• _REQUIRED WORK_: Copy out the entries below exactly as they stand, but only from the line containing "1.34 ms: 1.23x" through the line containing "Benchmark hidden because".

• _AVAILABLE DATA_:

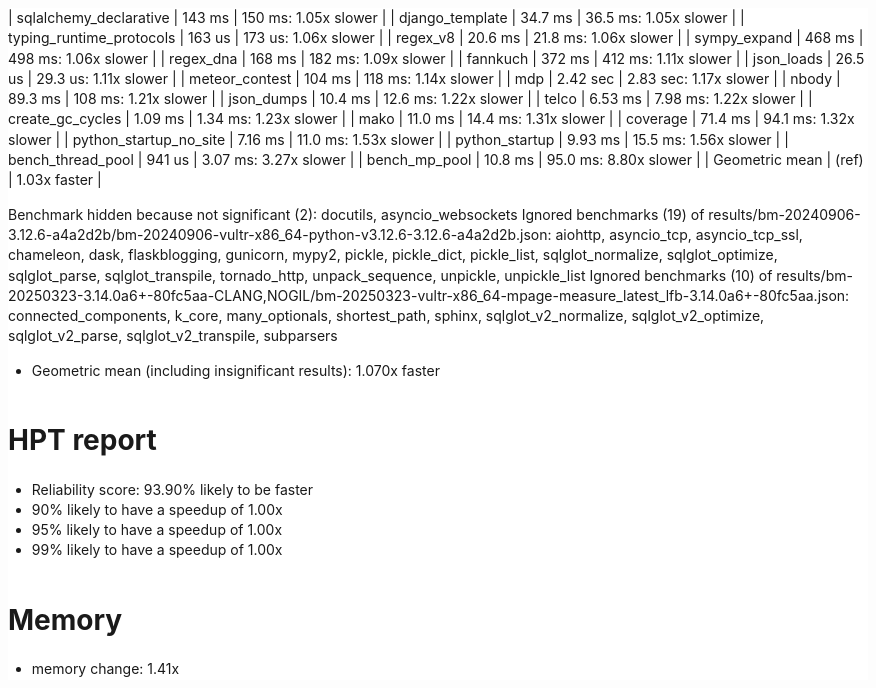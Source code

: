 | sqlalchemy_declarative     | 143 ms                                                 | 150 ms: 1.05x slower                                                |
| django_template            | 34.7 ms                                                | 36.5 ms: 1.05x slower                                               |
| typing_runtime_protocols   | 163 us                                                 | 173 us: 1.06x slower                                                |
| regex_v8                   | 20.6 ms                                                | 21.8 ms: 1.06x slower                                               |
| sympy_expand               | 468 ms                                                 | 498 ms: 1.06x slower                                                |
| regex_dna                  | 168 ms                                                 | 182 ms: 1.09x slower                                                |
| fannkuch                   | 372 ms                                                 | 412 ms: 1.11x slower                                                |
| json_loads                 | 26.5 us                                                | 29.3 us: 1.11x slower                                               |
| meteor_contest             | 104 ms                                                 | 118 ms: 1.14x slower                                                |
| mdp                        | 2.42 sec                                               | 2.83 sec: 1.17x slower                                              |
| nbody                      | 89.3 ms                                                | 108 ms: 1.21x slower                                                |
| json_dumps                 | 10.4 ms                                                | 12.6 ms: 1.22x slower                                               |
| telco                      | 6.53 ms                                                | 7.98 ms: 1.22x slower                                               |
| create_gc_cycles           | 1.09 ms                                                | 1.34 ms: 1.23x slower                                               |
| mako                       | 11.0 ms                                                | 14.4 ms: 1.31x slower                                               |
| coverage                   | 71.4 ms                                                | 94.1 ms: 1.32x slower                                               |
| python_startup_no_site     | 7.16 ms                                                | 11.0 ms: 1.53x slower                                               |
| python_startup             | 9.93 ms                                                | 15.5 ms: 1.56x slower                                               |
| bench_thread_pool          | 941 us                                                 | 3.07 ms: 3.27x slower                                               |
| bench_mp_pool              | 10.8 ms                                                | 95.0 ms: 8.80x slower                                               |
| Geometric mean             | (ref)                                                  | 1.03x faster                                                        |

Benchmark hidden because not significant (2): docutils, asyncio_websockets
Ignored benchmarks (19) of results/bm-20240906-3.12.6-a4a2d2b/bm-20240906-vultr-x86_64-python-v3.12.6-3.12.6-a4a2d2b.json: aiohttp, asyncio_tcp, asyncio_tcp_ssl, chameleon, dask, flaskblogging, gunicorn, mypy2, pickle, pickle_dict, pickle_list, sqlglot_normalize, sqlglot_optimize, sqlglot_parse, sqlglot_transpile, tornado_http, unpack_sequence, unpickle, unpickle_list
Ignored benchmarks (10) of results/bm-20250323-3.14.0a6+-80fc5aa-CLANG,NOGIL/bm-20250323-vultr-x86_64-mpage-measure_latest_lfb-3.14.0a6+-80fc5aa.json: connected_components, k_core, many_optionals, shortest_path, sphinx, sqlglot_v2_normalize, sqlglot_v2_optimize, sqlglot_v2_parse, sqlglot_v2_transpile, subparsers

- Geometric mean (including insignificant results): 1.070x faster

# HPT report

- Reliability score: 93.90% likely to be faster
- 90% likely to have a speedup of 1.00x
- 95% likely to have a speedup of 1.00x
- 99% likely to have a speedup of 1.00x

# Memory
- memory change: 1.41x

--

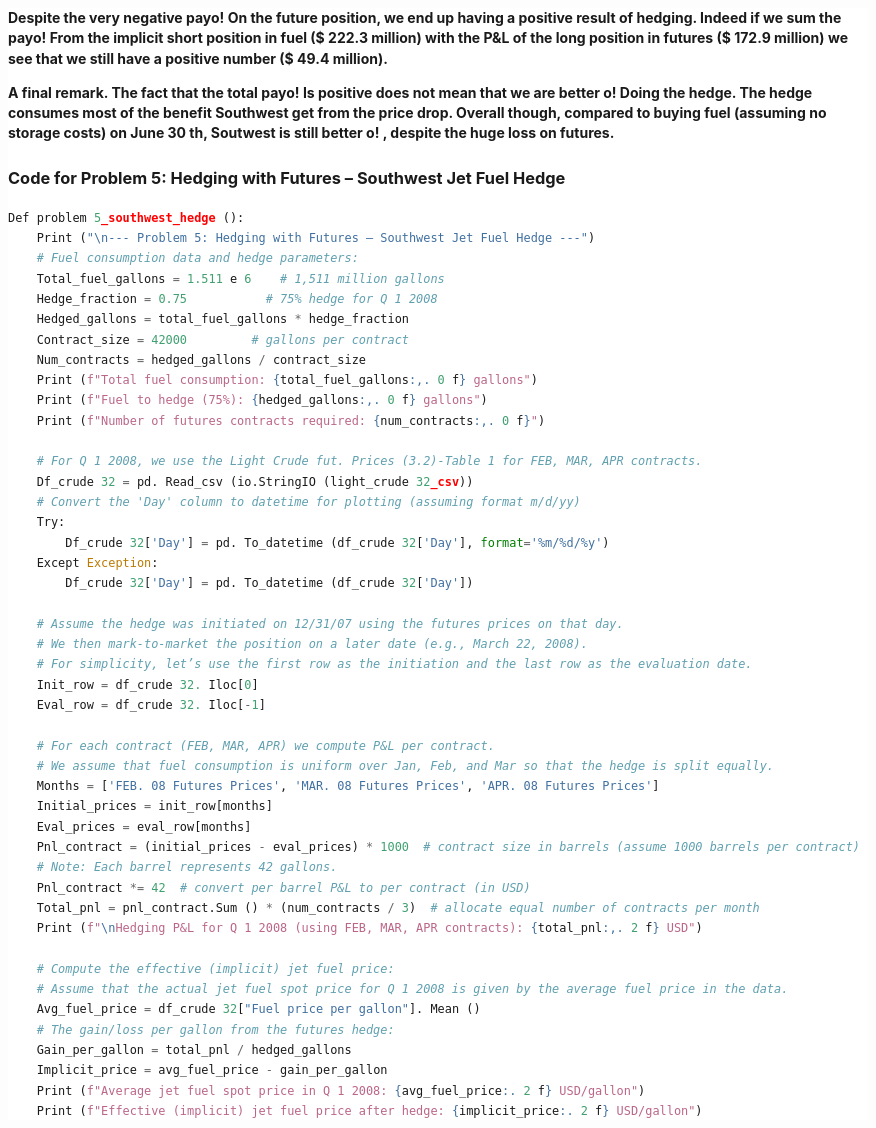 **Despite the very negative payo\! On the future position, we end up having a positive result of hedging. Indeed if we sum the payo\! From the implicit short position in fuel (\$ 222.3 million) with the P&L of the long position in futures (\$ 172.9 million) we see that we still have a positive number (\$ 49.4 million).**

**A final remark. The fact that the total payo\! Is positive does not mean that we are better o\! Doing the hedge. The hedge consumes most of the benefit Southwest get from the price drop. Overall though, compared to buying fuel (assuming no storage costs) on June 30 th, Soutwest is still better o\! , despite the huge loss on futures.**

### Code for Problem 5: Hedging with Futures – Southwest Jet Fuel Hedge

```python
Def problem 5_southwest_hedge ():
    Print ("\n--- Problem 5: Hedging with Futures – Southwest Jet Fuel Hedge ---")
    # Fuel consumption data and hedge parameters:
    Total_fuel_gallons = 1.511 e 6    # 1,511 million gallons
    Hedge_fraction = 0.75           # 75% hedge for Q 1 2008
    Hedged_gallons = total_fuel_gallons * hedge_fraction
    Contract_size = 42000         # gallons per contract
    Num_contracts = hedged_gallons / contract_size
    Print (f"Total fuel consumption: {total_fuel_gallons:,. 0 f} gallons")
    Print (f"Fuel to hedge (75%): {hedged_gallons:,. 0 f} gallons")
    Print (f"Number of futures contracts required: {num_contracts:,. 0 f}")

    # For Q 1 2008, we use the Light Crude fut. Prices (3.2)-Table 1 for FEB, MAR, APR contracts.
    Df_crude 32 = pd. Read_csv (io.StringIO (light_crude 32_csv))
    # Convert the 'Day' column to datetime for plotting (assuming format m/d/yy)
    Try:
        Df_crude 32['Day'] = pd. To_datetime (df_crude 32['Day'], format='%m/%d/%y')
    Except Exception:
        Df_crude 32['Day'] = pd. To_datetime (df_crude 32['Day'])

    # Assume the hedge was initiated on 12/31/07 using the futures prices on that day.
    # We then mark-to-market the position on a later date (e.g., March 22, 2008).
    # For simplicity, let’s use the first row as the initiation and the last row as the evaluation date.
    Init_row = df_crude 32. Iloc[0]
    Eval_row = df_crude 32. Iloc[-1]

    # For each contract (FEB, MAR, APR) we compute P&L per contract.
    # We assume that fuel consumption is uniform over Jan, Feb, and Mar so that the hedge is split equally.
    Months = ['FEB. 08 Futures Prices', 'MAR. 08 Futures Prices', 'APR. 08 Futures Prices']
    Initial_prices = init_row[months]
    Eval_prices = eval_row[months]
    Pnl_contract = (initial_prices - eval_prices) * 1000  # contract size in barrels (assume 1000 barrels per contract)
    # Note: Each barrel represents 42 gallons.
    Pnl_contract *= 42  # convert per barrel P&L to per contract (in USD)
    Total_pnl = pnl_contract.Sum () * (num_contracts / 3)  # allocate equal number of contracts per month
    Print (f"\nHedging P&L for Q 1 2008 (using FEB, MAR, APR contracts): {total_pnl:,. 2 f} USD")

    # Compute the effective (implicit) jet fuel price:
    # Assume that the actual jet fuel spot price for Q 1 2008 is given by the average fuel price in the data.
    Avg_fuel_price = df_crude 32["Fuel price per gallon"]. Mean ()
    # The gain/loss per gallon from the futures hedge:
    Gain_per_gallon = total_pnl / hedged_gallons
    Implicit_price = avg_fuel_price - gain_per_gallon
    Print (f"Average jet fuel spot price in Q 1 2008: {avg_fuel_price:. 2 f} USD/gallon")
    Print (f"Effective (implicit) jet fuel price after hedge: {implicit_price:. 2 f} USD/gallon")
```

• _EXPECTED ANSWER_:
| create_gc_cycles           | 1.09 ms                                                | 1.34 ms: 1.23x slower                                               |
| mako                       | 11.0 ms                                                | 14.4 ms: 1.31x slower                                               |
| coverage                   | 71.4 ms                                                | 94.1 ms: 1.32x slower                                               |
| python_startup_no_site     | 7.16 ms                                                | 11.0 ms: 1.53x slower                                               |
| python_startup             | 9.93 ms                                                | 15.5 ms: 1.56x slower                                               |
| bench_thread_pool          | 941 us                                                 | 3.07 ms: 3.27x slower                                               |
| bench_mp_pool              | 10.8 ms                                                | 95.0 ms: 8.80x slower                                               |
| Geometric mean             | (ref)                                                  | 1.03x faster                                                        |

Benchmark hidden because not significant (2): docutils, asyncio_websockets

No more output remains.